### About this task:
Extract exactly the range of lines bounded by the line containing "рафинира в топилня.|" and the final line of the listing, both ends included, and no other lines.

── Data to use

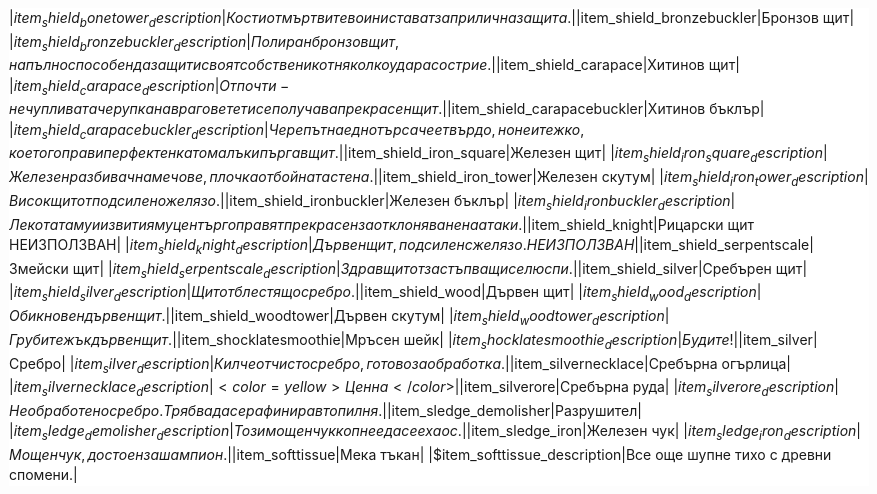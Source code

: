 |$item_shield_bonetower_description|Кости от мъртвите воини стават за прилична защита.|
|$item_shield_bronzebuckler|Бронзов щит|
|$item_shield_bronzebuckler_description|Полиран бронзов щит, напълно способен да защити своят собственик от няколко удара с острие.|
|$item_shield_carapace|Хитинов щит|
|$item_shield_carapace_description|От почти-нечупливата черупка на враговете ти се получава прекрасен щит.|
|$item_shield_carapacebuckler|Хитинов бъклър|
|$item_shield_carapacebuckler_description|Черепът на едно търсаче е твърдо, но не и тежко, което го прави перфектен като малък и пъргав щит.|
|$item_shield_iron_square|Железен щит|
|$item_shield_iron_square_description|Железен разбивач на мечове, плочка от бойната стена.|
|$item_shield_iron_tower|Железен скутум|
|$item_shield_iron_tower_description|Висок щит от подсилено желязо.|
|$item_shield_ironbuckler|Железен бъклър|
|$item_shield_ironbuckler_description|Лекотата му и извития му център го правят прекрасен за отклоняване на атаки.|
|$item_shield_knight|Рицарски щит НЕИЗПОЛЗВАН|
|$item_shield_knight_description|Дървен щит, подсилен с желязо. НЕИЗПОЛЗВАН|
|$item_shield_serpentscale|Змейски щит|
|$item_shield_serpentscale_description|Здрав щит от застъпващи се люспи.|
|$item_shield_silver|Сребърен щит|
|$item_shield_silver_description|Щит от блестящо сребро.|
|$item_shield_wood|Дървен щит|
|$item_shield_wood_description|Обикновен дървен щит.|
|$item_shield_woodtower|Дървен скутум|
|$item_shield_woodtower_description|Груб и тежък дървен щит.|
|$item_shocklatesmoothie|Мръсен шейк|
|$item_shocklatesmoothie_description|Буди те!|
|$item_silver|Сребро|
|$item_silver_description|Килче от чисто сребро, готово за обработка.|
|$item_silvernecklace|Сребърна огърлица|
|$item_silvernecklace_description|<color=yellow>Ценна</color>|
|$item_silverore|Сребърна руда|
|$item_silverore_description|Необработено сребро. Трябва да се рафинира в топилня.|
|$item_sledge_demolisher|Разрушител|
|$item_sledge_demolisher_description|Този мощен чук копнее да сее хаос.|
|$item_sledge_iron|Железен чук|
|$item_sledge_iron_description|Мощен чук, достоен за шампион.|
|$item_softtissue|Мека тъкан|
|$item_softtissue_description|Все още шупне тихо с древни спомени.|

────

### Solution to this task:
|$item_silverore_description|Необработено сребро. Трябва да се рафинира в топилня.|
|$item_sledge_demolisher|Разрушител|
|$item_sledge_demolisher_description|Този мощен чук копнее да сее хаос.|
|$item_sledge_iron|Железен чук|
|$item_sledge_iron_description|Мощен чук, достоен за шампион.|
|$item_softtissue|Мека тъкан|
|$item_softtissue_description|Все още шупне тихо с древни спомени.|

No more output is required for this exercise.